Wayman v. Commonwealth

Opinion by

Judge Pryor:

It may be doubted whether the accused has any record before us from which an appeal could be taken.

The motion for a new trial was overruled, or the grounds dismissed for the reason that appellant had made his escape and was in no condition to submit himself to the action of the court. At a subsequent term, when again arrested, he is permitted to file his bill of exceptions, and to present his reasons why a new trial should be granted. This is certainly a liberal practice, and while this court is not disposed to sanction it, for the purposes of this case it is sufficient to notice the errors complained of in the court below.

.That the accused was prosecuted by another attorney than the regular attorney for the commonwealth cannot be assigned for error, and although Thompson is the commonwealth’s attorney for an adjoining district and prohibited from prosecuting elsewhere, he alone must suffer the penalty, if any, and his action, unless prejudicial to the accused, will not be considered. It is not pretended that any advantage was taken of the accused or his counsel, and the ability of Thompson as a lawyer and advocate affords no reason for granting a new trial or of withholding- the punishment for the offense committed.

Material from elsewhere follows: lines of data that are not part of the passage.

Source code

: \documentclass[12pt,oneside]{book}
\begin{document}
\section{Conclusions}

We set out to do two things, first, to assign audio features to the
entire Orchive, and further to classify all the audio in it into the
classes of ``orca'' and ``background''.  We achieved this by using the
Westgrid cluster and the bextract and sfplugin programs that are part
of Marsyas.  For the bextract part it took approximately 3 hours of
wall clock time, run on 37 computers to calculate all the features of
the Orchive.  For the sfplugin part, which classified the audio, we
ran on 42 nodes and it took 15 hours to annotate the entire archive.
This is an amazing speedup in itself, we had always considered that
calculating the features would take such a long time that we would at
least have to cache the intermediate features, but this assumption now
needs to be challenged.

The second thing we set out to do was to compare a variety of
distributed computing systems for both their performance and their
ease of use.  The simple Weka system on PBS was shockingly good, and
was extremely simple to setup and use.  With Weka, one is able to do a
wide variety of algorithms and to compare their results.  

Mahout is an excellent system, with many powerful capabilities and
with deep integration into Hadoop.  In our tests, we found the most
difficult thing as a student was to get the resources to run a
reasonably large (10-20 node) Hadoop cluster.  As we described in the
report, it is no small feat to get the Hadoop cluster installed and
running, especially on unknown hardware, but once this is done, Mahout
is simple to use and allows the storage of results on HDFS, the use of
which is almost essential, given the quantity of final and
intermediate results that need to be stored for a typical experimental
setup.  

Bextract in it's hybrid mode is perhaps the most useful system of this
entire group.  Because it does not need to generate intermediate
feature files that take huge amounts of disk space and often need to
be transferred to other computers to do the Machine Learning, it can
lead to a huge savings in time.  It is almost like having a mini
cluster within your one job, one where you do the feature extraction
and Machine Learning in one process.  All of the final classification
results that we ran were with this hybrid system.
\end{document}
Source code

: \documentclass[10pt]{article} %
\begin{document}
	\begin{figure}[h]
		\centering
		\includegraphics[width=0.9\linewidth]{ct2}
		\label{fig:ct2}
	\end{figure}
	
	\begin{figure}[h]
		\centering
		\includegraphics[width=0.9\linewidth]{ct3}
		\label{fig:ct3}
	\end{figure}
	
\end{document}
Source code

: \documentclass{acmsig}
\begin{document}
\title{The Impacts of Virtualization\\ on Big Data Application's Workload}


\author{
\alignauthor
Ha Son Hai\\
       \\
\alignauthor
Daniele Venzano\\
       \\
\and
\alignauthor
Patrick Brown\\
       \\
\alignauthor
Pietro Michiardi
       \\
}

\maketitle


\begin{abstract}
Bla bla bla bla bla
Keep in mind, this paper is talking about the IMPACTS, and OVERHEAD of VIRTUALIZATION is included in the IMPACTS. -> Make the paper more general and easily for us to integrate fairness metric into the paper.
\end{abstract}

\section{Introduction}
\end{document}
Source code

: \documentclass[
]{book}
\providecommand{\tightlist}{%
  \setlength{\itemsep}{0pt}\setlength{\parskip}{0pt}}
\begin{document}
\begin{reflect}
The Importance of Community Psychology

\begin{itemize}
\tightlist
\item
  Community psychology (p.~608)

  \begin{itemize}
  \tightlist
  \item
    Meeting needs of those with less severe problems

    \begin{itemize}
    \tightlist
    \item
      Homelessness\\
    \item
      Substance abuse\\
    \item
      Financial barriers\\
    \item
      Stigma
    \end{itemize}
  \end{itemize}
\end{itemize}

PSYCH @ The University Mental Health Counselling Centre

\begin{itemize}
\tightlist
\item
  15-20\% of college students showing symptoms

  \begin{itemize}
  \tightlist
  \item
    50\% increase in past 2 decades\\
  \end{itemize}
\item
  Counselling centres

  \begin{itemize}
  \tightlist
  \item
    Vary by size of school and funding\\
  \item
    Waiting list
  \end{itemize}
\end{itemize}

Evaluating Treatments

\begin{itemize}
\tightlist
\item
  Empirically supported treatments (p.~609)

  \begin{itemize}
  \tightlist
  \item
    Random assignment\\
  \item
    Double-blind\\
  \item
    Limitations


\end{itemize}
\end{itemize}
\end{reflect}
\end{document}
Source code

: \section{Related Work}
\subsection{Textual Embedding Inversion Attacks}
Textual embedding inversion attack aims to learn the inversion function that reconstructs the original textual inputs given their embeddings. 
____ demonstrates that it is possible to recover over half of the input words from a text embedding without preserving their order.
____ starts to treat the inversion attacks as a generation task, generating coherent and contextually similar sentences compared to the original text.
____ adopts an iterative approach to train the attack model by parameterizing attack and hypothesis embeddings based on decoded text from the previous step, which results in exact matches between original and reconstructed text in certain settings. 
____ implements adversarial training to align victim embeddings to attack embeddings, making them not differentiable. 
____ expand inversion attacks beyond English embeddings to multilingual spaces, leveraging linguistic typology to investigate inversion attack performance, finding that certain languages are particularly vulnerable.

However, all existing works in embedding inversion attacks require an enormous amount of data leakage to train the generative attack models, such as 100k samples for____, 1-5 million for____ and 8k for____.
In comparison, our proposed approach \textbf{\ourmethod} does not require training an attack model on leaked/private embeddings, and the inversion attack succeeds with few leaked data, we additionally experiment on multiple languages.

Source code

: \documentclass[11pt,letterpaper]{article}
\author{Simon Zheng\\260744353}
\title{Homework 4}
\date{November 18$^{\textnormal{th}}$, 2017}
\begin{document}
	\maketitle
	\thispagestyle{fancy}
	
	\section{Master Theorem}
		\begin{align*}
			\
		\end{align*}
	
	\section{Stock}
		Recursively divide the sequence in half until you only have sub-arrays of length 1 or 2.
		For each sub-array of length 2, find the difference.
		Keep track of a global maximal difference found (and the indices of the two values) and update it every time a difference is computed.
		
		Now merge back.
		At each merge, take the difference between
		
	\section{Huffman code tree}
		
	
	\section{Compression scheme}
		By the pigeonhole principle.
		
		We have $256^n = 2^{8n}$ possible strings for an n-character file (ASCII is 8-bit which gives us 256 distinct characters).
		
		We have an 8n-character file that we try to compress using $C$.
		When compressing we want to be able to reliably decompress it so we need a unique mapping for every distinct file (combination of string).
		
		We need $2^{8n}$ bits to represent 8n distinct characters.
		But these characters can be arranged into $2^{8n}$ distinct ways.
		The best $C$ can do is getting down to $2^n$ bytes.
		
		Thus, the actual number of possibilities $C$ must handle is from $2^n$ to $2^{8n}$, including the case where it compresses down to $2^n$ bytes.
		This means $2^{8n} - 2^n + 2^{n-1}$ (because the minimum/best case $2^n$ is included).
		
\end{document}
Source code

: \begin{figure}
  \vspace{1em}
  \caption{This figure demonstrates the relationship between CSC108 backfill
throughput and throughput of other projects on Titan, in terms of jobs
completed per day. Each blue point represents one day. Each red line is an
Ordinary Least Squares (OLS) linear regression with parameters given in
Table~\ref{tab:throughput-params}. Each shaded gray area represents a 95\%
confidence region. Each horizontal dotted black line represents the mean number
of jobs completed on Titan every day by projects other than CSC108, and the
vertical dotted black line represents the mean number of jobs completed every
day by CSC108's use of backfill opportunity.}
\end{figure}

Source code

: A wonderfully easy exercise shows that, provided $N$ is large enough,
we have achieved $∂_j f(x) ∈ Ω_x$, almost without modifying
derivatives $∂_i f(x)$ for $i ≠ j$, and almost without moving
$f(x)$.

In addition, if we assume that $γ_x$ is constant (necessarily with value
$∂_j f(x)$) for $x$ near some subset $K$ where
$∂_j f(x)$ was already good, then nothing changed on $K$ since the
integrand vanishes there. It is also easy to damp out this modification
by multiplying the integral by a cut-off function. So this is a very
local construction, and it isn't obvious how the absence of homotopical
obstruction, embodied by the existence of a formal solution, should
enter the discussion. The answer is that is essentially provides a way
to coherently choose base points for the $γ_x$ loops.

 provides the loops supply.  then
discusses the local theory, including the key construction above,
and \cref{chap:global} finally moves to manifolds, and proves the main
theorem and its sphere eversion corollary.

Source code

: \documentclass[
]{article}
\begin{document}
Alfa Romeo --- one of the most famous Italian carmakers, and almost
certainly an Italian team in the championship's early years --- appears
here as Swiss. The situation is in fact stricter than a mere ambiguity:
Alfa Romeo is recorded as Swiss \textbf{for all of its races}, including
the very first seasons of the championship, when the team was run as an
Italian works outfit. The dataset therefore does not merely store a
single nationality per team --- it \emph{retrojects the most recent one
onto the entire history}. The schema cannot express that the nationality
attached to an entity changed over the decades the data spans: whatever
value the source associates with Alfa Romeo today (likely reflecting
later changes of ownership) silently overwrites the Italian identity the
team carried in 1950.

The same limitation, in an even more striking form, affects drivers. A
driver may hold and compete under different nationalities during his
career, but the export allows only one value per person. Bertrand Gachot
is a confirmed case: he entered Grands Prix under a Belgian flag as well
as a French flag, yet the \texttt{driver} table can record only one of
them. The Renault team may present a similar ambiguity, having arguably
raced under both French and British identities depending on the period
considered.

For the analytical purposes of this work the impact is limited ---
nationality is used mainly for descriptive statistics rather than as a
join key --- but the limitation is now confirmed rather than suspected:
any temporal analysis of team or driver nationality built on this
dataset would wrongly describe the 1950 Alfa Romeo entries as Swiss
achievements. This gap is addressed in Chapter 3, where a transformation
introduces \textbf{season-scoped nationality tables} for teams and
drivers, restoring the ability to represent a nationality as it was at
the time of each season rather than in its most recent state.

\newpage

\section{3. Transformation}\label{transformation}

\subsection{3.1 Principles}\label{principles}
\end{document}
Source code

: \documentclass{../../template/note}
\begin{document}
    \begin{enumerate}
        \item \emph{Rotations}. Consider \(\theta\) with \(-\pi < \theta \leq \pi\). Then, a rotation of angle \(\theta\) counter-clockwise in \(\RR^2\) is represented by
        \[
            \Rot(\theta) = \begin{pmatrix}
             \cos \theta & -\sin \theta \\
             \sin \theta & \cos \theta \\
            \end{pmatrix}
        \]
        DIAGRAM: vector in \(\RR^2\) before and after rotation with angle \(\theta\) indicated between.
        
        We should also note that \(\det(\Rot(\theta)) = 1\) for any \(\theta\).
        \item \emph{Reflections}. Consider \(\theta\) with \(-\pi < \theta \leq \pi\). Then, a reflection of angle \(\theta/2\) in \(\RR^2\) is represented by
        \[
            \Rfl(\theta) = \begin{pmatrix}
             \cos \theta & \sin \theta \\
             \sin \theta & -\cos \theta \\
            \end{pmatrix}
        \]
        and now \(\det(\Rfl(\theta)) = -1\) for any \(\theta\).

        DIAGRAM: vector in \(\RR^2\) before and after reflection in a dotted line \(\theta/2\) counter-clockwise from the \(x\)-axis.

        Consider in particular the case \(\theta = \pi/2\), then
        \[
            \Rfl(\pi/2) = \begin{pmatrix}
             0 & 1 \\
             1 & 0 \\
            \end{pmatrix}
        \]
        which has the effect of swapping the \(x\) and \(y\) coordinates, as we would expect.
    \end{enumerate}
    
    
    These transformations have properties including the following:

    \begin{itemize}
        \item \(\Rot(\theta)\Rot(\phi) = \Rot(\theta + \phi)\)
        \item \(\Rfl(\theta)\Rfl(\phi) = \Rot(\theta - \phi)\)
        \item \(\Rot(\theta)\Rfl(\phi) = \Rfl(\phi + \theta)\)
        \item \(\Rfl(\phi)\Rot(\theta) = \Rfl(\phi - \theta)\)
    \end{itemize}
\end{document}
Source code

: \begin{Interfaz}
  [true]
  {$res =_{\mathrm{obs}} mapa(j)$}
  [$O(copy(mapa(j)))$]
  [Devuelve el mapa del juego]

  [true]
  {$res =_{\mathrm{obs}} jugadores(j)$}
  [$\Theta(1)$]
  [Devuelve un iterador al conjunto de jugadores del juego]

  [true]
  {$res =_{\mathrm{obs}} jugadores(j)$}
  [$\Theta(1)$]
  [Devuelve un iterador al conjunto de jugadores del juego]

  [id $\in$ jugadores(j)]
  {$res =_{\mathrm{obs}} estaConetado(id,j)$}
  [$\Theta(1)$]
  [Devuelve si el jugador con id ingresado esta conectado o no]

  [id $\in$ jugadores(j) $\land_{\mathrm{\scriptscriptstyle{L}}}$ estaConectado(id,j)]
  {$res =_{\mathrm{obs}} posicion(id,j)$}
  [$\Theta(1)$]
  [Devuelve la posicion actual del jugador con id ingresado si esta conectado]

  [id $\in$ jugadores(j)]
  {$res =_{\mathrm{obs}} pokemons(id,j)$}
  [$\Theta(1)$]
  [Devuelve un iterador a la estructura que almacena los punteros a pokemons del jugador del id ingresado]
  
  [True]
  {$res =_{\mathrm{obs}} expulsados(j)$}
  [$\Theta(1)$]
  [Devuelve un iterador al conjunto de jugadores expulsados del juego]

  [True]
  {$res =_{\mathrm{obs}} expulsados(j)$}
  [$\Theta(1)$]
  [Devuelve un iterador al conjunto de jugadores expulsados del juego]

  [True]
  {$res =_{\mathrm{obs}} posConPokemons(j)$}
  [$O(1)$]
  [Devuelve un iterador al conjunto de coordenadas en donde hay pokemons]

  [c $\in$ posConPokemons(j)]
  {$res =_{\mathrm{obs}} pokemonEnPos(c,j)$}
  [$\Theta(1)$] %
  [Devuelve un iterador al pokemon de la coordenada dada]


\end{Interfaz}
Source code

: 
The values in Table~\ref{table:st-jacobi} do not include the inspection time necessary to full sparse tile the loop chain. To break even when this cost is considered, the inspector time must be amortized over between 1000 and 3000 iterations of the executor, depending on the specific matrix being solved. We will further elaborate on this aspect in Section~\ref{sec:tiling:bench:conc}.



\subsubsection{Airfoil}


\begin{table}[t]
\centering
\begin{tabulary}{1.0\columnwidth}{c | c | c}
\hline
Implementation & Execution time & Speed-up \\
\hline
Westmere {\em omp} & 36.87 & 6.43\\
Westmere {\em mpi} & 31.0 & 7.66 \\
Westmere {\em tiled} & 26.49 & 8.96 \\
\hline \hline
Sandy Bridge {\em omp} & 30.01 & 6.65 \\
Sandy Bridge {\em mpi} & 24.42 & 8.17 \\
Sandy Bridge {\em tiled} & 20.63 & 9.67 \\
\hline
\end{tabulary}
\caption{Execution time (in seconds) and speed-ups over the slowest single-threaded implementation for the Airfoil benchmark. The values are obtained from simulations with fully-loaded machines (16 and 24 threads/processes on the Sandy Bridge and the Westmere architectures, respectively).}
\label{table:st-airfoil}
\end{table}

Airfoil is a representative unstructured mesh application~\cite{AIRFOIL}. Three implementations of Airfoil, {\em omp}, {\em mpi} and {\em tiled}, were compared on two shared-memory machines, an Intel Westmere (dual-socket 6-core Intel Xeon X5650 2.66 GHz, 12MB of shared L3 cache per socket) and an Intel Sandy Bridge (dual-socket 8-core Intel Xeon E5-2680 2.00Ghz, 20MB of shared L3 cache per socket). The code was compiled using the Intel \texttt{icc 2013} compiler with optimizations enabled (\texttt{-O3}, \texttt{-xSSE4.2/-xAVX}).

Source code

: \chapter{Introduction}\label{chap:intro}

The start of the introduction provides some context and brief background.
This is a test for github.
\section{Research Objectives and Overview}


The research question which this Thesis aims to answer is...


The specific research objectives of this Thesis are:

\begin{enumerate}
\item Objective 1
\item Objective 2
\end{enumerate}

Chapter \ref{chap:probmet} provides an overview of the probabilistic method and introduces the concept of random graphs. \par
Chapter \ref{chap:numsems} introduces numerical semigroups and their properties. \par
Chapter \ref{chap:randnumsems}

That Newcomb and others were permitted to state that they were not present when the old man was murdered and knew nothing of it, did not prejudice the appellant nor conduce to show that he was the. guilty party; it only established the fact that the witnesses were not particeps criminis, and this the commonwealth had the right to prove; and although the effect of their statements tended to show that some one else than Sublett and Newcomb were the murderers, it by no means- followed that it was the appellant. An indirect attempt was made to prove that these witnesses were the criminals, and it was perfectly legitimate for the commonwealth to prove, either by these very parties or others, that it was impossible for them to have been present.

We see no objection to any of the instructions found in the record that were given by the court, nor any error in refusing those asked by the accused. All of the instructions are not before the court; still, with an incomplete record, we have, given the case a careful *113consideration and find no error in it prejudicial to the appellant, and the judgment must therefore be affirmed.

Winfrey & Winfrey, for appellant. Moss, for appellee.